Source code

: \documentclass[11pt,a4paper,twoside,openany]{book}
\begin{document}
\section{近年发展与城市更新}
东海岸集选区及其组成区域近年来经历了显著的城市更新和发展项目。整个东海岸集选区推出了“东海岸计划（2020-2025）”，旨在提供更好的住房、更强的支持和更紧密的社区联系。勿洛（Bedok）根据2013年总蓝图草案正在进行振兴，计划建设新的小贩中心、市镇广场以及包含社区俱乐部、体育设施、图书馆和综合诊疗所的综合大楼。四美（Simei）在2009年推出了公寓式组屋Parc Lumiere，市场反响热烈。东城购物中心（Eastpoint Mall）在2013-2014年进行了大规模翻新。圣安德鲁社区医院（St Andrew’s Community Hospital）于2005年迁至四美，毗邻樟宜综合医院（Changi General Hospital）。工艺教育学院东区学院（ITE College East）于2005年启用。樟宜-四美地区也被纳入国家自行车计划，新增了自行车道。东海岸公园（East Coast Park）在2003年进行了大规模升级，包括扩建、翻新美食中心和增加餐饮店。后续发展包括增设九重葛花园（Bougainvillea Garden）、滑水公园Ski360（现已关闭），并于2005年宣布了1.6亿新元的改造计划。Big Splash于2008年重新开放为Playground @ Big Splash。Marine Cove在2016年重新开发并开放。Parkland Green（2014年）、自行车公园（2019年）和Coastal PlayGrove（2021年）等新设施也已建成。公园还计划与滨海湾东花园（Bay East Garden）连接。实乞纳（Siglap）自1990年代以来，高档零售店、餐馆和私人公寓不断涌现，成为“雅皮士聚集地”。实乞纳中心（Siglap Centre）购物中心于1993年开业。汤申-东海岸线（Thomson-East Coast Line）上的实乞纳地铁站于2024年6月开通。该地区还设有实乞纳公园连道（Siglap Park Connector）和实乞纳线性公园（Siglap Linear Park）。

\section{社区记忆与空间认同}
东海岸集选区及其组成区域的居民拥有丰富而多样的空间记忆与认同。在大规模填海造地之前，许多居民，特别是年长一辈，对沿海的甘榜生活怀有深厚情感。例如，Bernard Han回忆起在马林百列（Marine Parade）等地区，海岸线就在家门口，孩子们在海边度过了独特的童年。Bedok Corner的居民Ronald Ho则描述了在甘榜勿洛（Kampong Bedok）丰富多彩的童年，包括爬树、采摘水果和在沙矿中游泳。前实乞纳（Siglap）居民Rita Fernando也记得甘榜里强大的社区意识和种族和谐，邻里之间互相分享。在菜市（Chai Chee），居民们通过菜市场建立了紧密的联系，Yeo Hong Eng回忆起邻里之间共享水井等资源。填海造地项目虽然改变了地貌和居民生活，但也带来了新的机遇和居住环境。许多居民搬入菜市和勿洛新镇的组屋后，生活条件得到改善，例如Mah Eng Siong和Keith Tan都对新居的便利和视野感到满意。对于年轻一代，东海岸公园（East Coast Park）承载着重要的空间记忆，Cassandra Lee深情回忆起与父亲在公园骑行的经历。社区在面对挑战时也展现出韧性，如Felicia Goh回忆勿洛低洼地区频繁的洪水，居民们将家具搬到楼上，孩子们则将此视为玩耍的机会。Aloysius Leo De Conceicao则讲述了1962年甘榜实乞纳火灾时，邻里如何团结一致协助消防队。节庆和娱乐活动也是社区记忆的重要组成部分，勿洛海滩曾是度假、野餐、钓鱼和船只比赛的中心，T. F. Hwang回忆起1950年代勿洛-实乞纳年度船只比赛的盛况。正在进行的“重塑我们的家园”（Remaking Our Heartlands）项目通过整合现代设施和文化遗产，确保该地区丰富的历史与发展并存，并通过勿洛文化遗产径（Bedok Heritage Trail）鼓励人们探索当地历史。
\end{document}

::::

Exercise
Without leaving anything out, transcribe the records above exactly.

Answer below
Source code

: \documentclass[11pt,a4paper,twoside,openany]{book}
\begin{document}
\section{近年发展与城市更新}
东海岸集选区及其组成区域近年来经历了显著的城市更新和发展项目。整个东海岸集选区推出了“东海岸计划（2020-2025）”，旨在提供更好的住房、更强的支持和更紧密的社区联系。勿洛（Bedok）根据2013年总蓝图草案正在进行振兴，计划建设新的小贩中心、市镇广场以及包含社区俱乐部、体育设施、图书馆和综合诊疗所的综合大楼。四美（Simei）在2009年推出了公寓式组屋Parc Lumiere，市场反响热烈。东城购物中心（Eastpoint Mall）在2013-2014年进行了大规模翻新。圣安德鲁社区医院（St Andrew’s Community Hospital）于2005年迁至四美，毗邻樟宜综合医院（Changi General Hospital）。工艺教育学院东区学院（ITE College East）于2005年启用。樟宜-四美地区也被纳入国家自行车计划，新增了自行车道。东海岸公园（East Coast Park）在2003年进行了大规模升级，包括扩建、翻新美食中心和增加餐饮店。后续发展包括增设九重葛花园（Bougainvillea Garden）、滑水公园Ski360（现已关闭），并于2005年宣布了1.6亿新元的改造计划。Big Splash于2008年重新开放为Playground @ Big Splash。Marine Cove在2016年重新开发并开放。Parkland Green（2014年）、自行车公园（2019年）和Coastal PlayGrove（2021年）等新设施也已建成。公园还计划与滨海湾东花园（Bay East Garden）连接。实乞纳（Siglap）自1990年代以来，高档零售店、餐馆和私人公寓不断涌现，成为“雅皮士聚集地”。实乞纳中心（Siglap Centre）购物中心于1993年开业。汤申-东海岸线（Thomson-East Coast Line）上的实乞纳地铁站于2024年6月开通。该地区还设有实乞纳公园连道（Siglap Park Connector）和实乞纳线性公园（Siglap Linear Park）。

\section{社区记忆与空间认同}
东海岸集选区及其组成区域的居民拥有丰富而多样的空间记忆与认同。在大规模填海造地之前，许多居民，特别是年长一辈，对沿海的甘榜生活怀有深厚情感。例如，Bernard Han回忆起在马林百列（Marine Parade）等地区，海岸线就在家门口，孩子们在海边度过了独特的童年。Bedok Corner的居民Ronald Ho则描述了在甘榜勿洛（Kampong Bedok）丰富多彩的童年，包括爬树、采摘水果和在沙矿中游泳。前实乞纳（Siglap）居民Rita Fernando也记得甘榜里强大的社区意识和种族和谐，邻里之间互相分享。在菜市（Chai Chee），居民们通过菜市场建立了紧密的联系，Yeo Hong Eng回忆起邻里之间共享水井等资源。填海造地项目虽然改变了地貌和居民生活，但也带来了新的机遇和居住环境。许多居民搬入菜市和勿洛新镇的组屋后，生活条件得到改善，例如Mah Eng Siong和Keith Tan都对新居的便利和视野感到满意。对于年轻一代，东海岸公园（East Coast Park）承载着重要的空间记忆，Cassandra Lee深情回忆起与父亲在公园骑行的经历。社区在面对挑战时也展现出韧性，如Felicia Goh回忆勿洛低洼地区频繁的洪水，居民们将家具搬到楼上，孩子们则将此视为玩耍的机会。Aloysius Leo De Conceicao则讲述了1962年甘榜实乞纳火灾时，邻里如何团结一致协助消防队。节庆和娱乐活动也是社区记忆的重要组成部分，勿洛海滩曾是度假、野餐、钓鱼和船只比赛的中心，T. F. Hwang回忆起1950年代勿洛-实乞纳年度船只比赛的盛况。正在进行的“重塑我们的家园”（Remaking Our Heartlands）项目通过整合现代设施和文化遗产，确保该地区丰富的历史与发展并存，并通过勿洛文化遗产径（Bedok Heritage Trail）鼓励人们探索当地历史。
\end{document}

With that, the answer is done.